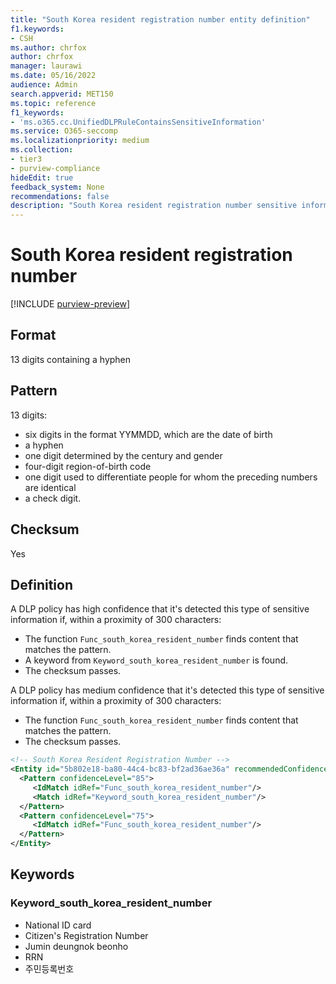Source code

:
 ```yaml
---
title: "South Korea resident registration number entity definition"
f1.keywords:
- CSH
ms.author: chrfox
author: chrfox
manager: laurawi
ms.date: 05/16/2022
audience: Admin
search.appverid: MET150
ms.topic: reference
f1_keywords:
- 'ms.o365.cc.UnifiedDLPRuleContainsSensitiveInformation'
ms.service: O365-seccomp
ms.localizationpriority: medium
ms.collection:
- tier3
- purview-compliance
hideEdit: true
feedback_system: None
recommendations: false
description: "South Korea resident registration number sensitive information type entity definition."
---
```


# South Korea resident registration number

[!INCLUDE [purview-preview](../includes/purview-preview.md)]

## Format

13 digits containing a hyphen

## Pattern

13 digits:

- six digits in the format YYMMDD, which are the date of birth
- a hyphen
- one digit determined by the century and gender
- four-digit region-of-birth code
- one digit used to differentiate people for whom the preceding numbers are identical
- a check digit.

## Checksum

Yes

## Definition

A DLP policy has high confidence that it's detected this type of sensitive information if, within a proximity of 300 characters:

- The function `Func_south_korea_resident_number` finds content that matches the pattern.
- A keyword from `Keyword_south_korea_resident_number` is found.
- The checksum passes.

A DLP policy has medium confidence that it's detected this type of sensitive information if, within a proximity of 300 characters:

- The function `Func_south_korea_resident_number` finds content that matches the pattern.
- The checksum passes.

```xml
<!-- South Korea Resident Registration Number -->
<Entity id="5b802e18-ba80-44c4-bc83-bf2ad36ae36a" recommendedConfidence="85" patternsProximity="300">
  <Pattern confidenceLevel="85">
     <IdMatch idRef="Func_south_korea_resident_number"/>
     <Match idRef="Keyword_south_korea_resident_number"/>
  </Pattern>
  <Pattern confidenceLevel="75">
     <IdMatch idRef="Func_south_korea_resident_number"/>
  </Pattern>
</Entity>
```

## Keywords

### Keyword_south_korea_resident_number

- National ID card
- Citizen's Registration Number
- Jumin deungnok beonho
- RRN
- 주민등록번호
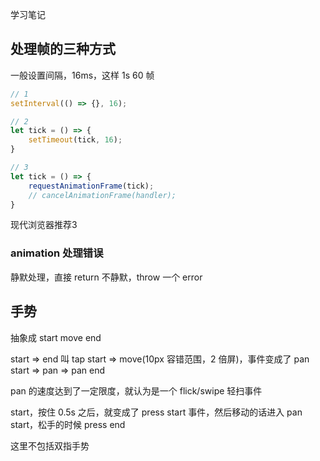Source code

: 学习笔记

## 处理帧的三种方式
一般设置间隔，16ms，这样 1s 60 帧


```javascript
// 1
setInterval(() => {}, 16);

// 2
let tick = () => {
    setTimeout(tick, 16);
}

// 3
let tick = () => {
    requestAnimationFrame(tick);
    // cancelAnimationFrame(handler);
}
```

现代浏览器推荐3


### animation 处理错误
静默处理，直接 return
不静默，throw 一个 error

## 手势

抽象成 start move end

start => end 叫 tap
start => move(10px 容错范围，2 倍屏)，事件变成了 pan start => pan => pan end

pan 的速度达到了一定限度，就认为是一个 flick/swipe 轻扫事件

start，按住 0.5s 之后，就变成了 press start 事件，然后移动的话进入 pan start，松手的时候 press end

这里不包括双指手势

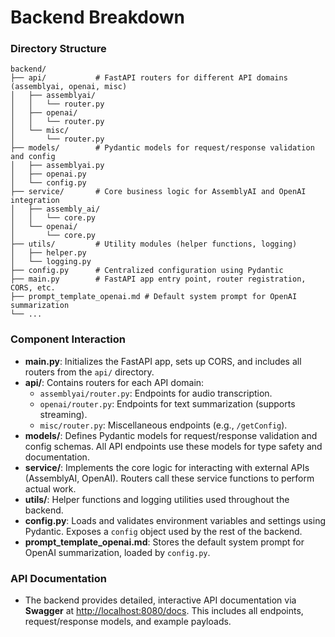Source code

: # Backend Breakdown

### Directory Structure

```
backend/
├── api/           # FastAPI routers for different API domains (assemblyai, openai, misc)
│   ├── assemblyai/
│   │   └── router.py
│   ├── openai/
│   │   └── router.py
│   └── misc/
│       └── router.py
├── models/        # Pydantic models for request/response validation and config
│   ├── assemblyai.py
│   ├── openai.py
│   └── config.py
├── service/       # Core business logic for AssemblyAI and OpenAI integration
│   ├── assembly_ai/
│   │   └── core.py
│   └── openai/
│       └── core.py
├── utils/         # Utility modules (helper functions, logging)
│   ├── helper.py
│   └── logging.py
├── config.py      # Centralized configuration using Pydantic
├── main.py        # FastAPI app entry point, router registration, CORS, etc.
├── prompt_template_openai.md # Default system prompt for OpenAI summarization
└── ...
```

### Component Interaction

- **main.py**: Initializes the FastAPI app, sets up CORS, and includes all routers from the `api/` directory.
- **api/**: Contains routers for each API domain:
  - `assemblyai/router.py`: Endpoints for audio transcription.
  - `openai/router.py`: Endpoints for text summarization (supports streaming).
  - `misc/router.py`: Miscellaneous endpoints (e.g., `/getConfig`).
- **models/**: Defines Pydantic models for request/response validation and config schemas. All API endpoints use these models for type safety and documentation.
- **service/**: Implements the core logic for interacting with external APIs (AssemblyAI, OpenAI). Routers call these service functions to perform actual work.
- **utils/**: Helper functions and logging utilities used throughout the backend.
- **config.py**: Loads and validates environment variables and settings using Pydantic. Exposes a `config` object used by the rest of the backend.
- **prompt_template_openai.md**: Stores the default system prompt for OpenAI summarization, loaded by `config.py`.

### API Documentation

- The backend provides detailed, interactive API documentation via **Swagger** at [http://localhost:8080/docs](http://localhost:8080/docs). This includes all endpoints, request/response models, and example payloads.
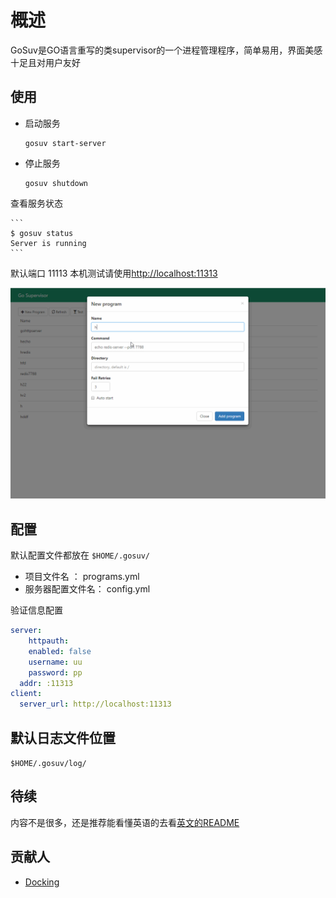 # 概述
GoSuv是GO语言重写的类supervisor的一个进程管理程序，简单易用，界面美感十足且对用户友好 

## 使用
* 启动服务

    ```
    gosuv start-server
    ```
* 停止服务

    ```
    gosuv shutdown
    ```

查看服务状态

    ```
    $ gosuv status
    Server is running
    ```

默认端口 11113  本机测试请使用[http://localhost:11313](http://localhost:11313)

![RunImage](docs/gosuv.gif)

## 配置
默认配置文件都放在 `$HOME/.gosuv/`
    
* 项目文件名 ：     programs.yml
* 服务器配置文件名：    config.yml

验证信息配置

```yml
server:
    httpauth:
    enabled: false
    username: uu
    password: pp
  addr: :11313
client:
  server_url: http://localhost:11313
```

## 默认日志文件位置
`$HOME/.gosuv/log/`

## 待续
内容不是很多，还是推荐能看懂英语的去看[英文的README](README.md)

## 贡献人
- [Docking](http://miaomia.com)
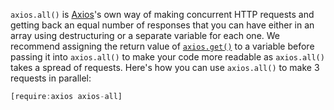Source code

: `axios.all()` is [Axios](/axios)'s own way of making concurrent HTTP requests and getting back an equal number of responses that you can have either in an array using destructuring or a separate variable for each one. We recommend assigning the return value of [`axios.get()`](/tutorials/axios/get) to a variable before passing it into `axios.all()` to make your code more readable as `axios.all()` takes a spread of requests. Here's how you can use `axios.all()` to make 3 requests in parallel:

```javascript
[require:axios axios-all]
```
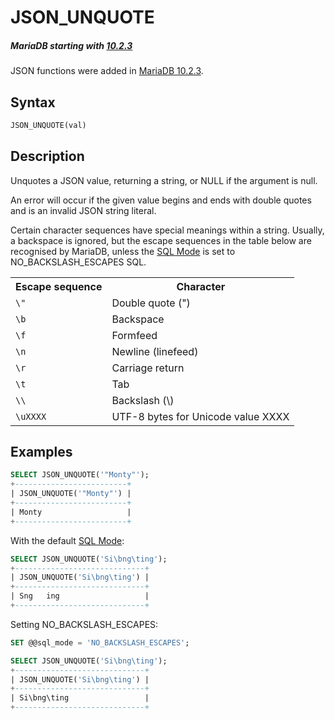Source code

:# JSON_UNQUOTE

##### MariaDB starting with [10.2.3](/kb/en/mariadb-1023-release-notes/)

JSON functions were added in [MariaDB 10.2.3](/kb/en/mariadb-1023-release-notes/).

## Syntax

```sql
JSON_UNQUOTE(val)
```

## Description

Unquotes a JSON value, returning a string, or NULL if the argument is null.

An error will occur if the given value begins and ends with double quotes and is an invalid JSON string literal.

Certain character sequences have special meanings within a string. Usually, a backspace is ignored, but the escape sequences in the table below are recognised by MariaDB, unless the [SQL Mode](/mariadb-administration/variables-and-modes/sql-mode) is set to NO_BACKSLASH_ESCAPES SQL.

<table><tbody><tr><th>Escape sequence</th><th>Character</th></tr>
<tr><td><code>\"</code></td><td>Double quote (")</td></tr>
<tr><td><code>\b</code></td><td>Backspace</td></tr>
<tr><td><code>\f</code></td><td>Formfeed</td></tr>
<tr><td><code>\n</code></td><td>Newline (linefeed)</td></tr>
<tr><td><code>\r</code></td><td>Carriage return</td></tr>
<tr><td><code>\t</code></td><td>Tab</td></tr>
<tr><td><code class="fixed" style="white-space:pre-wrap">\\</code></td><td>Backslash (\)</td></tr>
<tr><td><code>\uXXXX</code></td><td>UTF-8 bytes for Unicode value XXXX</td></tr>
</tbody></table>

## Examples

```sql
SELECT JSON_UNQUOTE('"Monty"');
+-------------------------+
| JSON_UNQUOTE('"Monty"') |
+-------------------------+
| Monty                   |
+-------------------------+
```

With the default [SQL Mode](/mariadb-administration/variables-and-modes/sql-mode):

```sql
SELECT JSON_UNQUOTE('Si\bng\ting');
+-----------------------------+
| JSON_UNQUOTE('Si\bng\ting') |
+-----------------------------+
| Sng	ing                   |
+-----------------------------+
```

Setting NO_BACKSLASH_ESCAPES:

```sql
SET @@sql_mode = 'NO_BACKSLASH_ESCAPES';

SELECT JSON_UNQUOTE('Si\bng\ting');
+-----------------------------+
| JSON_UNQUOTE('Si\bng\ting') |
+-----------------------------+
| Si\bng\ting                 |
+-----------------------------+
```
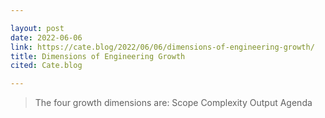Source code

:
```yaml
---

layout: post
date: 2022-06-06
link: https://cate.blog/2022/06/06/dimensions-of-engineering-growth/
title: Dimensions of Engineering Growth
cited: Cate.blog

---
```


> The four growth dimensions are:
> Scope
> Complexity
> Output
> Agenda
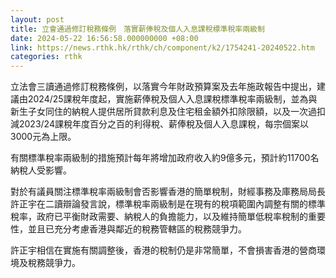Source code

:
 ```yaml
---
layout: post
title: 立會通過修訂稅務條例　落實薪俸稅及個人入息課稅標準稅率兩級制
date: 2024-05-22 16:56:58.000000000 +08:00
link: https://news.rthk.hk/rthk/ch/component/k2/1754241-20240522.htm
categories: rthk
---
```


立法會三讀通過修訂稅務條例，以落實今年財政預算案及去年施政報告中提出，建議由2024/25課稅年度起，實施薪俸稅及個人入息課稅標準稅率兩級制，並為與新生子女同住的納稅人提供居所貸款利息及住宅租金額外扣除限額，以及一次過扣減2023/24課稅年度百分之百的利得稅、薪俸稅及個人入息課稅，每宗個案以3000元為上限。

有關標準稅率兩級制的措施預計每年將增加政府收入約9億多元，預計約11700名納稅人受影響。

對於有議員關注標準稅率兩級制會否影響香港的簡單稅制，財經事務及庫務局局長許正宇在二讀辯論發言說，標準稅率兩級制是在現有的稅項範圍內調整有關的標準稅率，政府已平衡財政需要、納稅人的負擔能力，以及維持簡單低稅率稅制的重要性，並且已充分考慮香港與鄰近的稅務管轄區的稅務競爭力。

許正宇相信在實施有關調整後，香港的稅制仍是非常簡單，不會損害香港的營商環境及稅務競爭力。
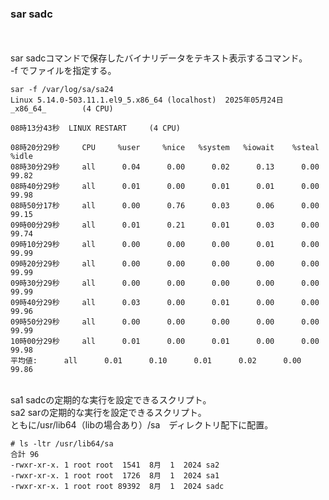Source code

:<h3>sar sadc</h3><br><br>
sar sadcコマンドで保存したバイナリデータをテキスト表示するコマンド。<br>
-f でファイルを指定する。<br>

```
sar -f /var/log/sa/sa24
Linux 5.14.0-503.11.1.el9_5.x86_64 (localhost)  2025年05月24日  _x86_64_        (4 CPU)

08時13分43秒  LINUX RESTART     (4 CPU)

08時20分29秒     CPU     %user     %nice   %system   %iowait    %steal     %idle
08時30分29秒     all      0.04      0.00      0.02      0.13      0.00     99.82
08時40分29秒     all      0.01      0.00      0.01      0.01      0.00     99.98
08時50分17秒     all      0.00      0.76      0.03      0.06      0.00     99.15
09時00分29秒     all      0.01      0.21      0.01      0.03      0.00     99.74
09時10分29秒     all      0.00      0.00      0.00      0.01      0.00     99.99
09時20分29秒     all      0.00      0.00      0.00      0.00      0.00     99.99
09時30分29秒     all      0.00      0.00      0.00      0.00      0.00     99.99
09時40分29秒     all      0.03      0.00      0.01      0.00      0.00     99.96
09時50分29秒     all      0.00      0.00      0.00      0.00      0.00     99.99
10時00分29秒     all      0.01      0.00      0.01      0.00      0.00     99.98
平均値:      all      0.01      0.10      0.01      0.02      0.00     99.86
```

<br>
sa1 sadcの定期的な実行を設定できるスクリプト。<br>
sa2 sarの定期的な実行を設定できるスクリプト。<br>
ともに/usr/lib64（libの場合あり）/sa　ディレクトリ配下に配置。<br>

```
# ls -ltr /usr/lib64/sa
合計 96
-rwxr-xr-x. 1 root root  1541  8月  1  2024 sa2
-rwxr-xr-x. 1 root root  1726  8月  1  2024 sa1
-rwxr-xr-x. 1 root root 89392  8月  1  2024 sadc
```

<br>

- Work instructions
Going through the entries above, tally each line that has the word "four". Answer with the number only.

- Task result
2